There were a number of Muslim members in the courtroom for the verdict and the subsequent sentencing, but there was no outcry and no disturbance. A number of special agents of the Federal Bureau of Investigation were watching the audience along with Federal marshals.

The jury, six men and six women, all white, stayed in the jury box during the sentencing.

Clay's attorneys, Hayden C. Covington of New York City and Quinnan A. Hodges of Houston, took exception to Mr. Susman's remarks about the Muslims.

Denies Muslim Influence

Mr. Covington, who has won civil rights suits for Jehovah's Witnesses, a religious sect, in a number of constitutional cases, said: "I take exception to remarks that this man is under the influence of the Muslims in any way."

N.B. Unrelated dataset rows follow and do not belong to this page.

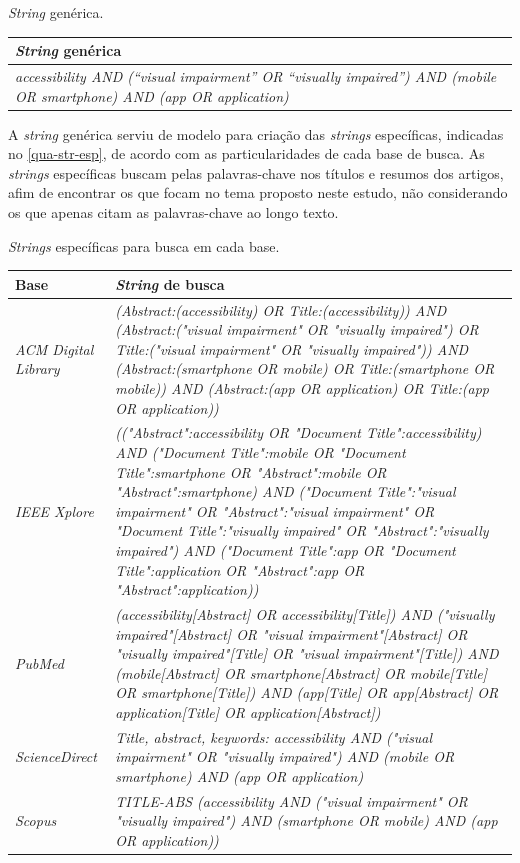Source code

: \begin{quadro}[htb]
\caption{\label{qua-str-gen}\emph{String} genérica.}
\begin{tabular}{|m{11.5cm}|}
    \hline
    \textbf{\emph{String} genérica} \\
    \hline
    \emph{accessibility AND (“visual impairment” OR “visually impaired”) AND (mobile OR smartphone) AND (app OR application)} \\ \hline
\end{tabular}
\end{quadro}

A \emph{string} genérica serviu de modelo para criação das \emph{strings} específicas, indicadas no \autoref{qua-str-esp}, de acordo com as particularidades de cada base de busca. As \emph{strings} específicas buscam pelas palavras-chave nos títulos e resumos dos artigos, afim de encontrar os que focam no tema proposto neste estudo, não considerando os que apenas citam as palavras-chave ao longo texto.

\begin{quadro}[htb]
\caption{\label{qua-str-esp}\emph{Strings} específicas para busca em cada base.}
\begin{tabular}{|m{3.5cm} | m{11.5cm}|}
   \hline
   \textbf{Base} & \textbf{\emph{String} de busca} \\ \hline
    \emph{ACM Digital Library} & \emph{(Abstract:(accessibility) OR Title:(accessibility)) AND (Abstract:("visual impairment" OR "visually impaired") OR Title:("visual impairment" OR "visually impaired")) AND (Abstract:(smartphone OR mobile) OR Title:(smartphone OR mobile)) AND (Abstract:(app OR application) OR Title:(app OR application))} \\ \hline
    \emph{IEEE Xplore} & \emph{(("Abstract":accessibility OR "Document Title":accessibility) AND ("Document Title":mobile OR "Document Title":smartphone OR "Abstract":mobile OR "Abstract":smartphone) AND ("Document Title":"visual impairment" OR "Abstract":"visual impairment" OR "Document Title":"visually impaired" OR "Abstract":"visually impaired") AND ("Document Title":app OR "Document Title":application OR "Abstract":app OR "Abstract":application))} \\ \hline
    \emph{PubMed} & \emph{(accessibility[Abstract] OR accessibility[Title]) AND ("visually impaired"[Abstract] OR "visual impairment"[Abstract] OR "visually impaired"[Title] OR "visual impairment"[Title]) AND (mobile[Abstract] OR smartphone[Abstract] OR mobile[Title] OR smartphone[Title]) AND (app[Title] OR app[Abstract] OR application[Title] OR application[Abstract])} \\ \hline
    \emph{ScienceDirect} & \emph{Title, abstract, keywords: accessibility AND ("visual impairment" OR "visually impaired") AND (mobile OR smartphone) AND (app OR application)} \\ \hline
    \emph{Scopus} & \emph{TITLE-ABS (accessibility AND ("visual impairment" OR "visually impaired") AND (smartphone OR mobile) AND (app OR application))} \\ \hline
\end{tabular}
\end{quadro}

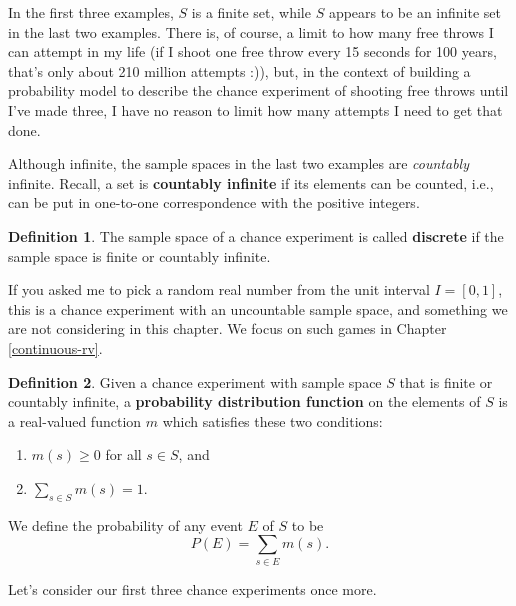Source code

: \documentclass[
]{book}
\providecommand{\tightlist}{%
  \setlength{\itemsep}{0pt}\setlength{\parskip}{0pt}}
\theoremstyle{definition}
\newtheorem{definition}{Definition}[chapter]
\theoremstyle{definition}
\theoremstyle{definition}
\theoremstyle{definition}
\theoremstyle{remark}
\begin{document}
In the first three examples, \(S\) is a finite set, while \(S\) appears to be an infinite set in the last two examples. There is, of course, a limit to how many free throws I can attempt in my life (if I shoot one free throw every 15 seconds for 100 years, that's only about 210 million attempts :)), but, in the context of building a probability model to describe the chance experiment of shooting free throws until I've made three, I have no reason to limit how many attempts I need to get that done.

Although infinite, the sample spaces in the last two examples are \emph{countably} infinite. Recall, a set is \textbf{countably infinite} if its elements can be counted, i.e., can be put in one-to-one correspondence with the positive integers.

\begin{definition}
\protect\hypertarget{def:discrete-sample-space}{}\label{def:discrete-sample-space}The sample space of a chance experiment is called \textbf{discrete} if the sample space is finite or countably infinite.
\end{definition}

If you asked me to pick a random real number from the unit interval \(I = [0,1]\), this is a chance experiment with an uncountable sample space, and something we are not considering in this chapter. We focus on such games in Chapter \ref{continuous-rv}.

\begin{definition}
\protect\hypertarget{def:probability-distribution-function}{}\label{def:probability-distribution-function}Given a chance experiment with sample space \(S\) that is finite or countably infinite, a \textbf{probability distribution function} on the elements of \(S\) is a real-valued function \(m\) which satisfies these two conditions:

\begin{enumerate}
\def\labelenumi{\arabic{enumi}.}
\tightlist
\item
  \(m(s) \geq 0\) for all \(s \in S\), and
\item
  \(\displaystyle \sum_{s \in S} m(s) = 1.\)
\end{enumerate}

We define the probability of any event \(E\) of \(S\) to be \[P(E) = \sum_{s \in E} m(s).\]
\end{definition}

Let's consider our first three chance experiments once more.
\end{document}
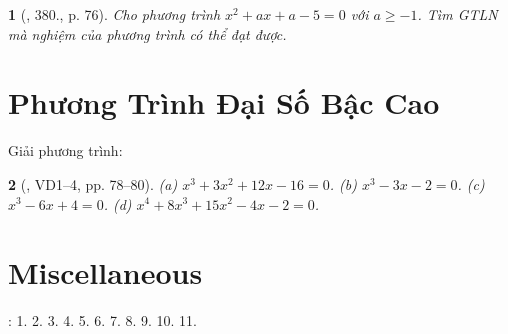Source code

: \documentclass{article}
\newtheorem{baitoan}{}
\begin{document}
\begin{baitoan}[\cite{Binh_Toan_9_tap_2}, 380., p. 76]
	Cho phương trình $x^2 + ax + a - 5 = 0$ với $a\ge-1$. Tìm {\rm GTLN} mà nghiệm của phương trình có thể đạt được.
\end{baitoan}


\section{Phương Trình Đại Số Bậc Cao}
Giải phương trình:

\begin{baitoan}[\cite{Binh_Toan_9_tap_2}, VD1--4, pp. 78--80]
	(a) $x^3 + 3x^2 + 12x - 16 = 0$. (b) $x^3 - 3x - 2 = 0$. (c) $x^3 - 6x + 4 = 0$. (d) $x^4 + 8x^3 + 15x^2 - 4x - 2 = 0$.
\end{baitoan}


\section{Miscellaneous}
\cite[BTCCVII, \S3, pp. 66--67]{SGK_Toan_9_Canh_Dieu_tap_2}: 1. 2. 3. 4. 5. 6. 7. 8. 9. 10. 11.


\printbibliography[heading=bibintoc]
	
\end{document}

Clay, he said, is one of the finest men he has ever met and acted from "sincerity and honesty" when he refused last April 28 to step forward and be inducted into the armed services at Houston.

Both Mr. Covington and Mr. Hodges asked Judge Ingraham to put Clay on probation. Failing that, said Mr. Covington, the former champion should not be given a sentence more severe than those given in a similar cases. "That's 18 months," he said.

Judge Ingraham, after being told that Clay's attorneys would appeal, said that now was not the time to ask for clemency. If the conviction should be thrown out on appeal, "the sentence would be nil," he said, but if it should be upheld, that would be the time to seek a reduction in sentence or to seek probation.

Clay, who had known both applause and boos in his seven years as a boxer, did not seem downcast at today's turn of events.

His step was as jaunty as ever as he walked from the courtroom after being released on $5,000 bond. He held hands with two young women who had been with him during intermissions in the trial and he smiled at the crowd that gathered around. He allowed the television cameramen to surround him and shuffle him off down the street.

The jury was out considering the verdict for only about 20 minutes. Everyone knew before it retired that Clay would be convicted. He and his lawyers had not attempted to deny that he had refused induction. Their main contention was that the draft boards in Louisville, Ky., and in Houston had acted improperly in not granting him a deferment as a minister.

After Judge Ingraham had ruled that a study of the huge draft board file of the Clay case had convinced him that the draft boards had not acted "arbitrarily or capriciously" in refusing the deferment. Clay's conviction became a foregone conclusion.

Pays No Attention

Clay paid no attention to the legal maneuvering during the day. He sat at the defense table, drawing and chewing gum.

During recesses, while Clay stood out in the corridors in the Federal Courthouse and signed autographs for children, one of his attorneys showed reporters some of the drawings that Clay had made. One showed an airplane flying over a heavily wooded mountain range toward the rising sun. Another portrayed a ship sailing head-on into a fjord between two mountain ranges.

Clay himself exhibited other drawings--mystic symbols, clouds and so forth. One was an elaborate sketch of the words "Muhammad Ali," which is his Muslim name.

In all, the jury heard only an hour or so of testimony, most of it from Government witnesses.